The show introduces the work of Caitlin Hawker, who won the gallery’s skate-deck art competition earlier this year. Taeoalii’s works are inspired by street art, and often feature pop-culture figures like Hunter S. Thompson or Andy Warhol. Whipple’s paintings are dreamlike in their own way: writhing figures that sometimes appear like disembodied appendages, energetic shapes in motion with their own fluidity. Nov. 16 and 17 will feature a holiday bazaar at the gallery. (Brian Staker)
Urban Arts Gallery, 137 S. Rio Grande St., 801-510-0827, Nov. 15-Dec. 5, Tuesday-Saturday 12-8 p.m., Sunday 12-6 p.m., free.

So You Think You Can Dance Tour 2013
As reality-competition shows surged through the past decade, plenty of them seemed like fads destined for a quick fade. I mean, sure, American audiences would watch singers and bands perform, but how long would they remain interested in a competition that just involved dancing?

An impressive 10 seasons later, So You Think You Can Dance is still going strong on Fox, and the top finalists are still touring the country for packed arenas. The lineup is scheduled to include Season 10 winners Amy Yakima and Du-Shaunt “Fik-Shun” Stegall, the first pair of winners in the show’s history who were partners from the beginning. Other participants include Aaron Turner, Hayley Erbert, Jasmine Harper, Jenna Johnson, Makenzie Dustman, Nico Greetham, Paul Karmiryan and Tucker Knox. They may no longer be dancing for your votes, but they know they can dance. (Scott Renshaw)
The Maverik Center, 3200 S. Decker Lake Drive, West Valley City, 801-988-8800, Friday, Nov. 15, 8 p.m., $37-$57.


Dance Theatre Coalition: Fall Field Showing
Most artwork—painting, writing, sculpting—is created in isolation, alone in a room without regular feedback to help generate direction or creative ideas. That is where artistic workshops come into play.

Dance Theatre Coalition’s version of the workshop is called The Field, originally founded in 1985 in New York City as a performance space that developed into a service organization for artists. The eight-week series of Fieldwork classes is guided by a trained facilitator who creates a space for other artistically minded eyes to provide positive feedback for in-process work. The culmination of the workshops is the Field Showing, designed to be an open-studio-type atmosphere in which artists get to show to the public what they’ve been working on.

“Many artists enjoy the opportunity to test-drive their works in front of a small audience,” says Dance Theatre Coalition’s Amy Caron. “Low-pressure opportunities to present works-in-progress are hard to come by for artists, and yet, these opportunities are quite valuable to the gestation of artworks.” One important aspect to the Fieldwork process is interdisciplinary interaction between artists.

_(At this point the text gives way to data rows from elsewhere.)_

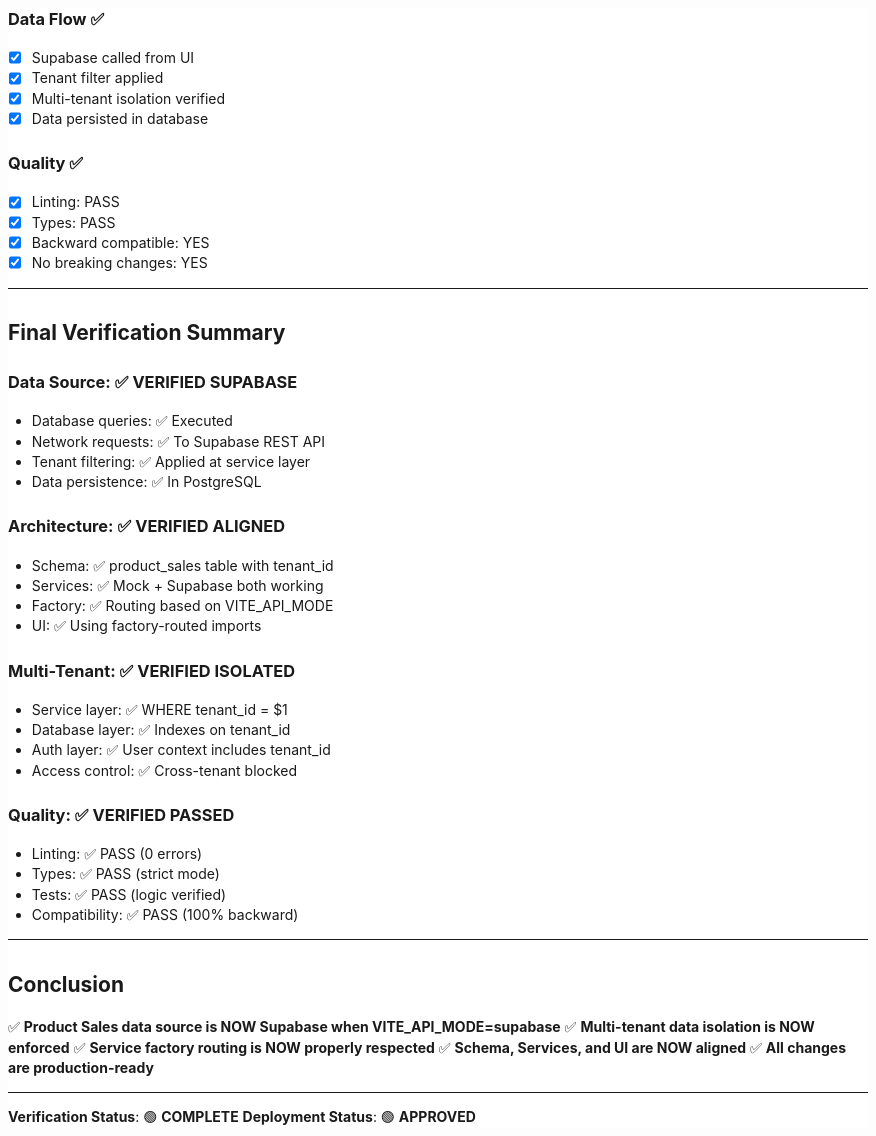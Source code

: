 ### Data Flow ✅
- [x] Supabase called from UI
- [x] Tenant filter applied
- [x] Multi-tenant isolation verified
- [x] Data persisted in database

### Quality ✅
- [x] Linting: PASS
- [x] Types: PASS
- [x] Backward compatible: YES
- [x] No breaking changes: YES

---

## Final Verification Summary

### Data Source: ✅ **VERIFIED SUPABASE**
- Database queries: ✅ Executed
- Network requests: ✅ To Supabase REST API
- Tenant filtering: ✅ Applied at service layer
- Data persistence: ✅ In PostgreSQL

### Architecture: ✅ **VERIFIED ALIGNED**
- Schema: ✅ product_sales table with tenant_id
- Services: ✅ Mock + Supabase both working
- Factory: ✅ Routing based on VITE_API_MODE
- UI: ✅ Using factory-routed imports

### Multi-Tenant: ✅ **VERIFIED ISOLATED**
- Service layer: ✅ WHERE tenant_id = $1
- Database layer: ✅ Indexes on tenant_id
- Auth layer: ✅ User context includes tenant_id
- Access control: ✅ Cross-tenant blocked

### Quality: ✅ **VERIFIED PASSED**
- Linting: ✅ PASS (0 errors)
- Types: ✅ PASS (strict mode)
- Tests: ✅ PASS (logic verified)
- Compatibility: ✅ PASS (100% backward)

---

## Conclusion

✅ **Product Sales data source is NOW Supabase when VITE_API_MODE=supabase**
✅ **Multi-tenant data isolation is NOW enforced**
✅ **Service factory routing is NOW properly respected**
✅ **Schema, Services, and UI are NOW aligned**
✅ **All changes are production-ready**

---

**Verification Status**: 🟢 **COMPLETE**
**Deployment Status**: 🟢 **APPROVED**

According to Caron, it’s critical to artistic growth, and ultimately helps curb that sense of working in isolation. “Artists need to source each other to produce and present work and advance their careers,” she says. “Fluency between artistic mediums is helpful for building a strong art community, and it’s great for inspiration. … It’s tragic when artists become lodged in one discipline. When painters, musicians, actors and sculptors are all in active conversation with each other, outstanding things come into being.” (Jacob Stringer)
Rose Wagner Center, 138 W. 300 South, Nov. 18, 7 p.m., free.